The Tico Times
- Type: Daily newspaper
- Format: Online and print
- Owner(s): Producciones Magnolia
- Editor: Alejandro Zúñiga
- Founded: 18 May 1956
- Website: www.ticotimes.net

= The Tico Times =

Media organization based in Costa Rica

The Tico Times is an English-language media organization based in Costa Rica. Established in May 1956, it closed its print edition in 2012 and became an online-only publication; in 2017, it began publishing special print editions with highlights from its daily online coverage.

==History==
The Tico Times was founded in 1956 as a student newspaper under the guidance of Elisabeth "Betty" Dyer at the Lincoln School in San José, Costa Rica's capital.

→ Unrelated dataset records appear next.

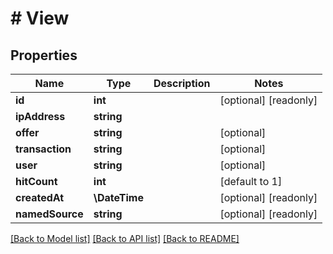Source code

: # # View

## Properties

Name | Type | Description | Notes
------------ | ------------- | ------------- | -------------
**id** | **int** |  | [optional] [readonly]
**ipAddress** | **string** |  |
**offer** | **string** |  | [optional]
**transaction** | **string** |  | [optional]
**user** | **string** |  | [optional]
**hitCount** | **int** |  | [default to 1]
**createdAt** | **\DateTime** |  | [optional] [readonly]
**namedSource** | **string** |  | [optional] [readonly]

[[Back to Model list]](../../README.md#models) [[Back to API list]](../../README.md#endpoints) [[Back to README]](../../README.md)
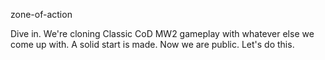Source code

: zone-of-action

Dive in. We're cloning Classic CoD MW2 gameplay with whatever else we come up with. A solid start is made. Now we are public. Let's do this.
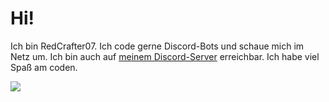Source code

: <h1>Hi!</h1>

<p>Ich bin RedCrafter07. Ich code gerne Discord-Bots und schaue mich im Netz um. Ich bin auch auf <a href="https://redcrafter07.de/discord">meinem Discord-Server</a> erreichbar. Ich habe viel Spaß am coden.</p>

<img src="https://redcrafter07.de/files/RedCrafter07.png">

The print edition "reached its heyday between 2005 and 2007, flush with real-estate advertisements aimed at foreign tourists during the U.S. housing boom". But after 56 years as a print weekly the newspaper became an "unlikely casualty" of the collapse of the housing bubble, and, on September 28, 2012, it announced on its website that it would no longer publish print editions. It laid off its entire 16-person staff, who worked for free as volunteers while the business was being restructured as an online-only publication. The online incarnation of The Tico Times went live in January 2014.

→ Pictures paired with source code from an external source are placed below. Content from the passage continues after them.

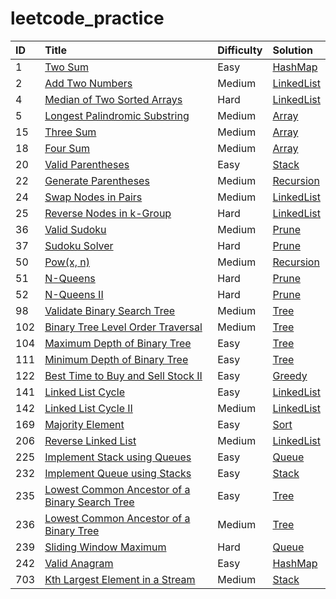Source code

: # leetcode_practice

| ID | Title | Difficulty | Solution
| :------------ | :------------ | :------------ | :------------ |
| 1 | [Two Sum](https://leetcode.com/problems/two-sum/) | Easy | [HashMap](hashMap/1.py)|
| 2 | [Add Two Numbers](https://leetcode.com/problems/add-two-numbers/) | Medium | [LinkedList](linkedList/2.py)|
| 4 | [Median of Two Sorted Arrays](https://leetcode.com/problems/add-two-numbers/) | Hard | [LinkedList](sort/4.py)|
| 5 | [Longest Palindromic Substring](https://leetcode.com/problems/longest-palindromic-substring/) | Medium | [Array](array/5.py)|
| 15 | [Three Sum](https://leetcode.com/problems/3sum/) | Medium | [Array](array/15.py)|
| 18 | [Four Sum](https://leetcode.com/problems/4sum/submissions/) | Medium | [Array](array/18.py)|
| 20 | [Valid Parentheses](https://leetcode.com/problems/valid-parentheses/) | Easy | [Stack](stack/20.py)|
| 22 | [Generate Parentheses](https://leetcode.com/problems/generate-parentheses/) | Medium | [Recursion](recursion/22.py)|
| 24 | [Swap Nodes in Pairs](https://leetcode.com/problems/swap-nodes-in-pairs/) | Medium | [LinkedList](linkedList/24.py)|
| 25 | [Reverse Nodes in k-Group](https://leetcode.com/problems/reverse-nodes-in-k-group/) | Hard | [LinkedList](linkedList/25.py)|
| 36 | [Valid Sudoku](https://leetcode.com/problems/valid-sudoku/submissions/) | Medium | [Prune](prune/36.py)|
| 37 | [Sudoku Solver](https://leetcode.com/problems/sudoku-solver/) | Hard | [Prune](prune/37.py)|
| 50 | [Pow(x, n)](https://leetcode.com/problems/powx-n/) | Medium | [Recursion](recursion/50.py)|
| 51 | [N-Queens](https://leetcode.com/problems/n-queens/) | Hard | [Prune](prune/51.py)|
| 52 | [N-Queens II](https://leetcode.com/problems/n-queens-ii/) | Hard | [Prune](prune/52.py)|
| 98 | [Validate Binary Search Tree](https://leetcode.com/problems/validate-binary-search-tree/) | Medium | [Tree](tree/98.py)|
| 102 | [Binary Tree Level Order Traversal](https://leetcode.com/problems/binary-tree-level-order-traversal/) | Medium | [Tree](tree/102.py)|
| 104 | [Maximum Depth of Binary Tree](https://leetcode.com/problems/maximum-depth-of-binary-tree/) | Easy | [Tree](tree/104.py)|
| 111 | [Minimum Depth of Binary Tree](https://leetcode.com/problems/minimum-depth-of-binary-tree/) | Easy | [Tree](tree/111.py)|
| 122 | [Best Time to Buy and Sell Stock II](https://leetcode.com/problems/best-time-to-buy-and-sell-stock-ii/) | Easy | [Greedy](greedy/122.py)|
| 141 | [Linked List Cycle](https://leetcode.com/problems/linked-list-cycle/) | Easy | [LinkedList](linkedList/141.py)|
| 142 | [Linked List Cycle II](https://leetcode.com/problems/linked-list-cycle-ii/) | Medium | [LinkedList](linkedList/142.py)|
| 169 | [Majority Element](https://leetcode.com/problems/majority-element/) | Easy | [Sort](sort/169.py)|
| 206 | [Reverse Linked List](https://leetcode.com/problems/reverse-linked-list/) | Medium | [LinkedList](linkedList/206.py)|
| 225 | [Implement Stack using Queues](https://leetcode.com/problems/implement-stack-using-queues/) | Easy | [Queue](queue/225.py)|
| 232 | [Implement Queue using Stacks](https://leetcode.com/problems/implement-queue-using-stacks/) | Easy | [Stack](stack/232.py)|
| 235 | [Lowest Common Ancestor of a Binary Search Tree](https://leetcode.com/problems/lowest-common-ancestor-of-a-binary-search-tree/) | Easy | [Tree](tree/235.py)|
| 236 | [Lowest Common Ancestor of a Binary Tree](https://leetcode.com/problems/lowest-common-ancestor-of-a-binary-tree/) | Medium | [Tree](tree/236.py)|
| 239 | [Sliding Window Maximum](https://leetcode.com/problems/sliding-window-maximum/submissions/) | Hard | [Queue](queue/239.py)|
| 242 | [Valid Anagram](https://leetcode.com/problems/valid-anagram/) | Easy | [HashMap](hashMap/242.py)|
| 703 | [Kth Largest Element in a Stream](https://leetcode.com/problems/kth-largest-element-in-a-stream/) | Medium | [Stack](stack/232.py)|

After the brief closure following the death of owner Jonathan Harris in mid-2017, The Tico Times returned to its online and print editions in late 2017 under new ownership. The organization seeks to embrace The Tico Times' traditional missions as a way to honor Jonathan Harris; former publisher Dery Dyer; founders Elisabeth and Richard Dyer; and all those who have led, supported and shaped the newspaper through its 62-year history. The organization's mission is to support and empower young journalists, to celebrate Costa Rica, and to showcase those who are making Costa Rica a better place.

On April 1, 2018, The Tico Times became the first media organization in Costa Rica to use 360 video in electoral coverage. It also piloted a new distribution model in which distributors can sell the paper and keep the proceeds, or donate the proceeds to a nonprofit organization in exchange for free publicity. The Tico Times continues to publish daily at www.ticotimes.net.

==Awards==
The Times has won several awards, including the Inter-American Press Association (IAPA)'s Pedro G. Beltrán Award for distinguished service to the community (1981); a Special Citation from Columbia University's Maria Moors Cabot Prizes (1985); the National Conservation Prize (1990); the IAPA Grand Prize for Press Freedom (1995); the Salvation Army's Others Award, for launching and supporting the Angel Tree program (1998); and the National Tourism Chamber Media Award (1998).